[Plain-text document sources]
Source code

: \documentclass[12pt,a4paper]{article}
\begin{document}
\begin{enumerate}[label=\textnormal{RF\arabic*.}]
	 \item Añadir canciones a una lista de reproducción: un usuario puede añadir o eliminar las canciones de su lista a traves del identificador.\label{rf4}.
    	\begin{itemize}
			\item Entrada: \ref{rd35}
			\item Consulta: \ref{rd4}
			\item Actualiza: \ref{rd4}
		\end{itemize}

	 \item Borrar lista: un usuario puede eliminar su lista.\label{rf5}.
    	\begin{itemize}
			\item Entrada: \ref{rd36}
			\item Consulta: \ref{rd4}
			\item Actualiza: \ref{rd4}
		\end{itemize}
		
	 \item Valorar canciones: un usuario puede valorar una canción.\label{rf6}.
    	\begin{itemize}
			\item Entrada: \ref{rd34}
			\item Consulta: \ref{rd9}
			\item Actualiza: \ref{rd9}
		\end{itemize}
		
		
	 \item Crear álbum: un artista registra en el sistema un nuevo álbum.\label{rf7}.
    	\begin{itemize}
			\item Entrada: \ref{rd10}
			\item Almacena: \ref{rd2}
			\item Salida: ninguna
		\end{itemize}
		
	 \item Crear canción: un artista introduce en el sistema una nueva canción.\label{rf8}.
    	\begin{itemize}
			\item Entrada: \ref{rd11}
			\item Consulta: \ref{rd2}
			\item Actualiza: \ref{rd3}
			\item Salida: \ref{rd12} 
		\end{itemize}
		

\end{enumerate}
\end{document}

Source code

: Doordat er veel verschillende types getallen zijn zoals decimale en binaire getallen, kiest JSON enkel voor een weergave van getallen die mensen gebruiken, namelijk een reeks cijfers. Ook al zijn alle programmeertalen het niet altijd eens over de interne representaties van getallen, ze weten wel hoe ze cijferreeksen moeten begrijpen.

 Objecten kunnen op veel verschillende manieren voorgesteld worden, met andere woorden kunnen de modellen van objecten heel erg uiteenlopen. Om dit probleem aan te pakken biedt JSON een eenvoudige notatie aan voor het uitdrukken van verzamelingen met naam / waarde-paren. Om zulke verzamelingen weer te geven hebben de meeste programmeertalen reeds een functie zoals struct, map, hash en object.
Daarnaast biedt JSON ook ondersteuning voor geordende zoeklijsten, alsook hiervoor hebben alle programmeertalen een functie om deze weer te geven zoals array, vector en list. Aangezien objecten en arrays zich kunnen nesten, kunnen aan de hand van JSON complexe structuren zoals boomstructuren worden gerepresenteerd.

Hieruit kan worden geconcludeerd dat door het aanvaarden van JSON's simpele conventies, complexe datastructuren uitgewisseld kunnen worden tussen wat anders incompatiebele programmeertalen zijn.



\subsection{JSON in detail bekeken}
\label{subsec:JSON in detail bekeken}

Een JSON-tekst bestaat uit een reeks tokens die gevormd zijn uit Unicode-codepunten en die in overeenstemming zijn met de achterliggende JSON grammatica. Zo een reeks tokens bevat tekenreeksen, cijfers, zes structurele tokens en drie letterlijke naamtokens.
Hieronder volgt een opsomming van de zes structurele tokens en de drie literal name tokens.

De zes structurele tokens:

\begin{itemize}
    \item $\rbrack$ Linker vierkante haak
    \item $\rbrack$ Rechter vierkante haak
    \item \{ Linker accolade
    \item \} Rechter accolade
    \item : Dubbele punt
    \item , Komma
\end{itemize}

--- What is being asked ---
Emit the records above again, exactly, with no line skipped.

--- Task answer ---
Source code

: \documentclass[12pt,a4paper]{article}
\begin{document}
\begin{enumerate}[label=\textnormal{RF\arabic*.}]
	 \item Añadir canciones a una lista de reproducción: un usuario puede añadir o eliminar las canciones de su lista a traves del identificador.\label{rf4}.
    	\begin{itemize}
			\item Entrada: \ref{rd35}
			\item Consulta: \ref{rd4}
			\item Actualiza: \ref{rd4}
		\end{itemize}

	 \item Borrar lista: un usuario puede eliminar su lista.\label{rf5}.
    	\begin{itemize}
			\item Entrada: \ref{rd36}
			\item Consulta: \ref{rd4}
			\item Actualiza: \ref{rd4}
		\end{itemize}
		
	 \item Valorar canciones: un usuario puede valorar una canción.\label{rf6}.
    	\begin{itemize}
			\item Entrada: \ref{rd34}
			\item Consulta: \ref{rd9}
			\item Actualiza: \ref{rd9}
		\end{itemize}
		
		
	 \item Crear álbum: un artista registra en el sistema un nuevo álbum.\label{rf7}.
    	\begin{itemize}
			\item Entrada: \ref{rd10}
			\item Almacena: \ref{rd2}
			\item Salida: ninguna
		\end{itemize}
		
	 \item Crear canción: un artista introduce en el sistema una nueva canción.\label{rf8}.
    	\begin{itemize}
			\item Entrada: \ref{rd11}
			\item Consulta: \ref{rd2}
			\item Actualiza: \ref{rd3}
			\item Salida: \ref{rd12} 
		\end{itemize}
		

\end{enumerate}
\end{document}

Source code

: Doordat er veel verschillende types getallen zijn zoals decimale en binaire getallen, kiest JSON enkel voor een weergave van getallen die mensen gebruiken, namelijk een reeks cijfers. Ook al zijn alle programmeertalen het niet altijd eens over de interne representaties van getallen, ze weten wel hoe ze cijferreeksen moeten begrijpen.

 Objecten kunnen op veel verschillende manieren voorgesteld worden, met andere woorden kunnen de modellen van objecten heel erg uiteenlopen. Om dit probleem aan te pakken biedt JSON een eenvoudige notatie aan voor het uitdrukken van verzamelingen met naam / waarde-paren. Om zulke verzamelingen weer te geven hebben de meeste programmeertalen reeds een functie zoals struct, map, hash en object.
Daarnaast biedt JSON ook ondersteuning voor geordende zoeklijsten, alsook hiervoor hebben alle programmeertalen een functie om deze weer te geven zoals array, vector en list. Aangezien objecten en arrays zich kunnen nesten, kunnen aan de hand van JSON complexe structuren zoals boomstructuren worden gerepresenteerd.

Hieruit kan worden geconcludeerd dat door het aanvaarden van JSON's simpele conventies, complexe datastructuren uitgewisseld kunnen worden tussen wat anders incompatiebele programmeertalen zijn.



\subsection{JSON in detail bekeken}
\label{subsec:JSON in detail bekeken}

Een JSON-tekst bestaat uit een reeks tokens die gevormd zijn uit Unicode-codepunten en die in overeenstemming zijn met de achterliggende JSON grammatica. Zo een reeks tokens bevat tekenreeksen, cijfers, zes structurele tokens en drie letterlijke naamtokens.
Hieronder volgt een opsomming van de zes structurele tokens en de drie literal name tokens.

De zes structurele tokens:

\begin{itemize}
    \item $\rbrack$ Linker vierkante haak
    \item $\rbrack$ Rechter vierkante haak
    \item \{ Linker accolade
    \item \} Rechter accolade
    \item : Dubbele punt
    \item , Komma
\end{itemize}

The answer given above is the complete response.